◆ What the task asks:
Word for word, the data below must be repeated in full; no picture is to be included.

/---

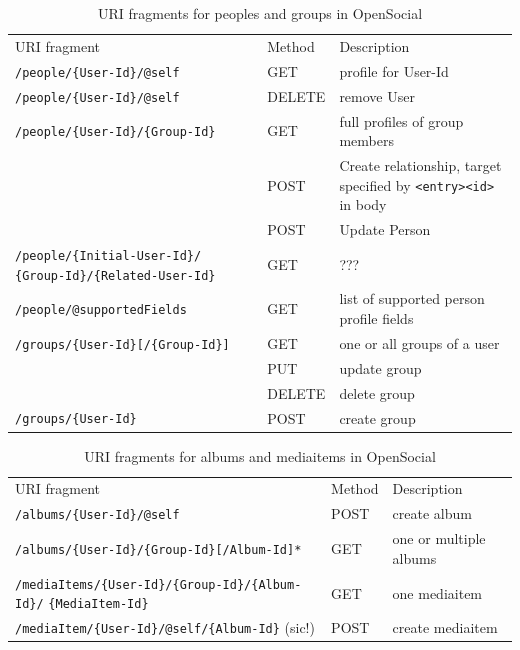 \documentclass[11pt,a4paper,headsepline,twoside]{scrartcl}		%
\begin{document}
\begin{table}[tbh]
\begin{tabular}{p{6.5cm} l p{10cm}}
  URI fragment & Method & Description \\
  \verb:/people/{User-Id}/@self: & GET & profile for User-Id \\
  \verb:/people/{User-Id}/@self: & DELETE & remove User \\
  \verb:/people/{User-Id}/{Group-Id}: & GET & full profiles of group members \\
  \verb:: & POST & Create relationship, target specified \newline by \verb:<entry><id>: in body \\
   & POST & Update Person \\
  \verb:/people/{Initial-User-Id}/: \newline \verb:{Group-Id}/{Related-User-Id}: & GET & ??? \\
  \verb:/people/@supportedFields: & GET & list of supported person profile fields \\
  \verb:/groups/{User-Id}[/{Group-Id}]: & GET & one or all groups of a user \\
   & PUT & update group \\
   & DELETE & delete group \\
  \verb:/groups/{User-Id}: & POST & create group \\
\end{tabular}
  \caption{URI fragments for peoples and groups in OpenSocial}
  \label{tab:OSURIPersons}
\end{table}

\begin{table}[tbh]
\begin{tabular}{p{9.5cm} l p{8cm}}
  URI fragment & Method & Description \\
  \verb:/albums/{User-Id}/@self: & POST & create album \\
  \verb:/albums/{User-Id}/{Group-Id}[/Album-Id]*: & GET & one or multiple albums \\
  \verb:/mediaItems/{User-Id}/{Group-Id}/{Album-Id}/: \newline \verb:{MediaItem-Id}: & GET & one mediaitem \\
  \verb:/mediaItem/{User-Id}/@self/{Album-Id}: (sic!) & POST & create mediaitem \\
\end{tabular}
  \caption{URI fragments for albums and mediaitems in OpenSocial}
  \label{tab:OSURIAlbums}
\end{table}
\end{document}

\---

◆ Result for this exercise:
 \documentclass[11pt,a4paper,headsepline,twoside]{scrartcl}		%
\begin{document}
\begin{table}[tbh]
\begin{tabular}{p{6.5cm} l p{10cm}}
  URI fragment & Method & Description \\
  \verb:/people/{User-Id}/@self: & GET & profile for User-Id \\
  \verb:/people/{User-Id}/@self: & DELETE & remove User \\
  \verb:/people/{User-Id}/{Group-Id}: & GET & full profiles of group members \\
  \verb:: & POST & Create relationship, target specified \newline by \verb:<entry><id>: in body \\
   & POST & Update Person \\
  \verb:/people/{Initial-User-Id}/: \newline \verb:{Group-Id}/{Related-User-Id}: & GET & ??? \\
  \verb:/people/@supportedFields: & GET & list of supported person profile fields \\
  \verb:/groups/{User-Id}[/{Group-Id}]: & GET & one or all groups of a user \\
   & PUT & update group \\
   & DELETE & delete group \\
  \verb:/groups/{User-Id}: & POST & create group \\
\end{tabular}
  \caption{URI fragments for peoples and groups in OpenSocial}
  \label{tab:OSURIPersons}
\end{table}

\begin{table}[tbh]
\begin{tabular}{p{9.5cm} l p{8cm}}
  URI fragment & Method & Description \\
  \verb:/albums/{User-Id}/@self: & POST & create album \\
  \verb:/albums/{User-Id}/{Group-Id}[/Album-Id]*: & GET & one or multiple albums \\
  \verb:/mediaItems/{User-Id}/{Group-Id}/{Album-Id}/: \newline \verb:{MediaItem-Id}: & GET & one mediaitem \\
  \verb:/mediaItem/{User-Id}/@self/{Album-Id}: (sic!) & POST & create mediaitem \\
\end{tabular}
  \caption{URI fragments for albums and mediaitems in OpenSocial}
  \label{tab:OSURIAlbums}
\end{table}
\end{document}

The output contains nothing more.